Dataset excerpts
[Start of Attachment]
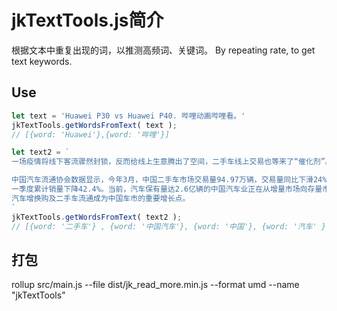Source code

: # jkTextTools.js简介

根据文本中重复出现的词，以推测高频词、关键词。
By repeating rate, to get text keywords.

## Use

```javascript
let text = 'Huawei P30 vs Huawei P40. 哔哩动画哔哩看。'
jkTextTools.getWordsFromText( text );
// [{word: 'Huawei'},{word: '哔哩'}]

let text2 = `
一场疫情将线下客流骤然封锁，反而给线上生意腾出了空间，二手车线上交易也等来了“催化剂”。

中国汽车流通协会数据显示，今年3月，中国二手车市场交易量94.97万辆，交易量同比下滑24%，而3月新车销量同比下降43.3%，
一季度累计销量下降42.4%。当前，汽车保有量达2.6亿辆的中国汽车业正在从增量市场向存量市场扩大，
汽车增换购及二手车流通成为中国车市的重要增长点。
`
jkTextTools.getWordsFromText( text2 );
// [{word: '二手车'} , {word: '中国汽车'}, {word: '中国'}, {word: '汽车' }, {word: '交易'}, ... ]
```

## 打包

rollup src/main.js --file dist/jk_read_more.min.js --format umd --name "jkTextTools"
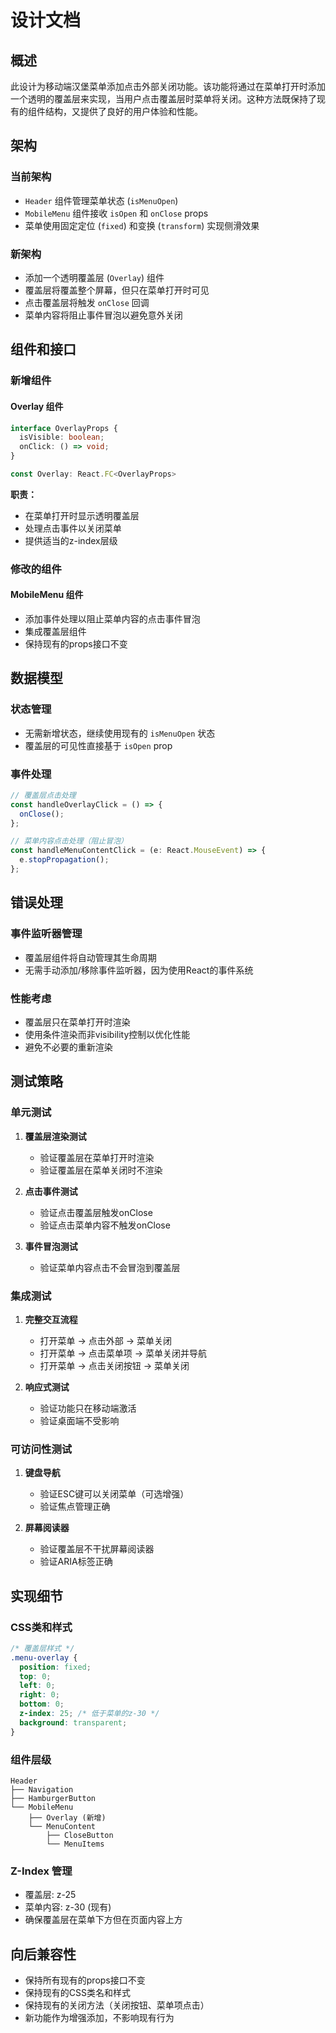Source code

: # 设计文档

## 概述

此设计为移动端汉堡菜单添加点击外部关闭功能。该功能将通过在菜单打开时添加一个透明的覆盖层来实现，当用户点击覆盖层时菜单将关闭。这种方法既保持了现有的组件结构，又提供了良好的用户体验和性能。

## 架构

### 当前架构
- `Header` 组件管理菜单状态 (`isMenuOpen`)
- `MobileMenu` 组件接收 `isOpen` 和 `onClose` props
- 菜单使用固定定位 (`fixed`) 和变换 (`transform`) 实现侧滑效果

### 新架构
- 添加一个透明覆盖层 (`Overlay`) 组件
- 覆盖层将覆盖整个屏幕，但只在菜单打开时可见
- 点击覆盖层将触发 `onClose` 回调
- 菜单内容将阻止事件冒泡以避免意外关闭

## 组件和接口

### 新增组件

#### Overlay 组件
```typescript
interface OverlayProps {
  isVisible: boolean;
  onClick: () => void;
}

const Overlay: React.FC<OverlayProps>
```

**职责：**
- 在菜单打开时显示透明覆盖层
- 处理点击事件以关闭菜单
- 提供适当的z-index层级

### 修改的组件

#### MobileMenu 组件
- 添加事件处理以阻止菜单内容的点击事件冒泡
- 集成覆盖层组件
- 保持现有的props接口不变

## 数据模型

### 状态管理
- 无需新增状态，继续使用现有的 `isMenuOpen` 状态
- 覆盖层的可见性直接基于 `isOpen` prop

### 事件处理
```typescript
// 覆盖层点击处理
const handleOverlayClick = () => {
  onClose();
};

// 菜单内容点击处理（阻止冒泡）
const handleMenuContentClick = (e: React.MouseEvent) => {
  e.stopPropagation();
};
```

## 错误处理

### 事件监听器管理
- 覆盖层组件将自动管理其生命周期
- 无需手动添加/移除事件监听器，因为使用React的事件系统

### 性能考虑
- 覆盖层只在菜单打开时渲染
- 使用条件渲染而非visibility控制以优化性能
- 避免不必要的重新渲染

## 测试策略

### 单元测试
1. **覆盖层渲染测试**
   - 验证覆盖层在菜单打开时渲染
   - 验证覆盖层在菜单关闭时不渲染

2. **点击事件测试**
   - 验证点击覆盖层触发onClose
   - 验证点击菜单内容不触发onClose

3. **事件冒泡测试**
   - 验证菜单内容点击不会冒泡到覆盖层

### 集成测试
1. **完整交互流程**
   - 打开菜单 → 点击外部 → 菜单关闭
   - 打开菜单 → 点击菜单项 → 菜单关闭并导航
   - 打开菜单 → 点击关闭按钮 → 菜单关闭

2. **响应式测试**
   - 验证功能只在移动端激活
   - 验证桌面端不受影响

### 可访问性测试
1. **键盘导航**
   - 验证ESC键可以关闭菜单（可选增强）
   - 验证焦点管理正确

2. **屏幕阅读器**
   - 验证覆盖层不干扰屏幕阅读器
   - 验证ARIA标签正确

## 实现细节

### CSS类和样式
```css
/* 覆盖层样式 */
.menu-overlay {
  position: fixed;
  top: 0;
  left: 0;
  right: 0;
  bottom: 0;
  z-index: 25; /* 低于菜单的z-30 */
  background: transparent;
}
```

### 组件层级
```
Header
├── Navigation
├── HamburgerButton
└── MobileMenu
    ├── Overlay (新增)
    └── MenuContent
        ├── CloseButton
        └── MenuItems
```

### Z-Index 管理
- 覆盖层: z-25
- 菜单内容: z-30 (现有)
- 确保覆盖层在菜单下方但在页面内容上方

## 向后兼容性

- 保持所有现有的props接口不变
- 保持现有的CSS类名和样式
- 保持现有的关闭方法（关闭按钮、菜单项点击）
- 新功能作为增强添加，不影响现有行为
[End of Attachment]
*REQUIREMENT*
Copy all the entries word for word. Omit any pictures.

*EXPECTED OUTPUT*
Source code

: # jkTextTools.js简介

根据文本中重复出现的词，以推测高频词、关键词。
By repeating rate, to get text keywords.

## Use

```javascript
let text = 'Huawei P30 vs Huawei P40. 哔哩动画哔哩看。'
jkTextTools.getWordsFromText( text );
// [{word: 'Huawei'},{word: '哔哩'}]

let text2 = `
一场疫情将线下客流骤然封锁，反而给线上生意腾出了空间，二手车线上交易也等来了“催化剂”。

中国汽车流通协会数据显示，今年3月，中国二手车市场交易量94.97万辆，交易量同比下滑24%，而3月新车销量同比下降43.3%，
一季度累计销量下降42.4%。当前，汽车保有量达2.6亿辆的中国汽车业正在从增量市场向存量市场扩大，
汽车增换购及二手车流通成为中国车市的重要增长点。
`
jkTextTools.getWordsFromText( text2 );
// [{word: '二手车'} , {word: '中国汽车'}, {word: '中国'}, {word: '汽车' }, {word: '交易'}, ... ]
```

## 打包

rollup src/main.js --file dist/jk_read_more.min.js --format umd --name "jkTextTools"
Source code

: # 设计文档

## 概述

此设计为移动端汉堡菜单添加点击外部关闭功能。该功能将通过在菜单打开时添加一个透明的覆盖层来实现，当用户点击覆盖层时菜单将关闭。这种方法既保持了现有的组件结构，又提供了良好的用户体验和性能。

## 架构

### 当前架构
- `Header` 组件管理菜单状态 (`isMenuOpen`)
- `MobileMenu` 组件接收 `isOpen` 和 `onClose` props
- 菜单使用固定定位 (`fixed`) 和变换 (`transform`) 实现侧滑效果

### 新架构
- 添加一个透明覆盖层 (`Overlay`) 组件
- 覆盖层将覆盖整个屏幕，但只在菜单打开时可见
- 点击覆盖层将触发 `onClose` 回调
- 菜单内容将阻止事件冒泡以避免意外关闭

## 组件和接口

### 新增组件

#### Overlay 组件
```typescript
interface OverlayProps {
  isVisible: boolean;
  onClick: () => void;
}

const Overlay: React.FC<OverlayProps>
```

**职责：**
- 在菜单打开时显示透明覆盖层
- 处理点击事件以关闭菜单
- 提供适当的z-index层级

### 修改的组件

#### MobileMenu 组件
- 添加事件处理以阻止菜单内容的点击事件冒泡
- 集成覆盖层组件
- 保持现有的props接口不变

## 数据模型

### 状态管理
- 无需新增状态，继续使用现有的 `isMenuOpen` 状态
- 覆盖层的可见性直接基于 `isOpen` prop

### 事件处理
```typescript
// 覆盖层点击处理
const handleOverlayClick = () => {
  onClose();
};

// 菜单内容点击处理（阻止冒泡）
const handleMenuContentClick = (e: React.MouseEvent) => {
  e.stopPropagation();
};
```

## 错误处理

### 事件监听器管理
- 覆盖层组件将自动管理其生命周期
- 无需手动添加/移除事件监听器，因为使用React的事件系统

### 性能考虑
- 覆盖层只在菜单打开时渲染
- 使用条件渲染而非visibility控制以优化性能
- 避免不必要的重新渲染

## 测试策略

### 单元测试
1. **覆盖层渲染测试**
   - 验证覆盖层在菜单打开时渲染
   - 验证覆盖层在菜单关闭时不渲染

2. **点击事件测试**
   - 验证点击覆盖层触发onClose
   - 验证点击菜单内容不触发onClose

3. **事件冒泡测试**
   - 验证菜单内容点击不会冒泡到覆盖层

### 集成测试
1. **完整交互流程**
   - 打开菜单 → 点击外部 → 菜单关闭
   - 打开菜单 → 点击菜单项 → 菜单关闭并导航
   - 打开菜单 → 点击关闭按钮 → 菜单关闭

2. **响应式测试**
   - 验证功能只在移动端激活
   - 验证桌面端不受影响

### 可访问性测试
1. **键盘导航**
   - 验证ESC键可以关闭菜单（可选增强）
   - 验证焦点管理正确

2. **屏幕阅读器**
   - 验证覆盖层不干扰屏幕阅读器
   - 验证ARIA标签正确

## 实现细节

### CSS类和样式
```css
/* 覆盖层样式 */
.menu-overlay {
  position: fixed;
  top: 0;
  left: 0;
  right: 0;
  bottom: 0;
  z-index: 25; /* 低于菜单的z-30 */
  background: transparent;
}
```

### 组件层级
```
Header
├── Navigation
├── HamburgerButton
└── MobileMenu
    ├── Overlay (新增)
    └── MenuContent
        ├── CloseButton
        └── MenuItems
```

### Z-Index 管理
- 覆盖层: z-25
- 菜单内容: z-30 (现有)
- 确保覆盖层在菜单下方但在页面内容上方

## 向后兼容性

- 保持所有现有的props接口不变
- 保持现有的CSS类名和样式
- 保持现有的关闭方法（关闭按钮、菜单项点击）
- 新功能作为增强添加，不影响现有行为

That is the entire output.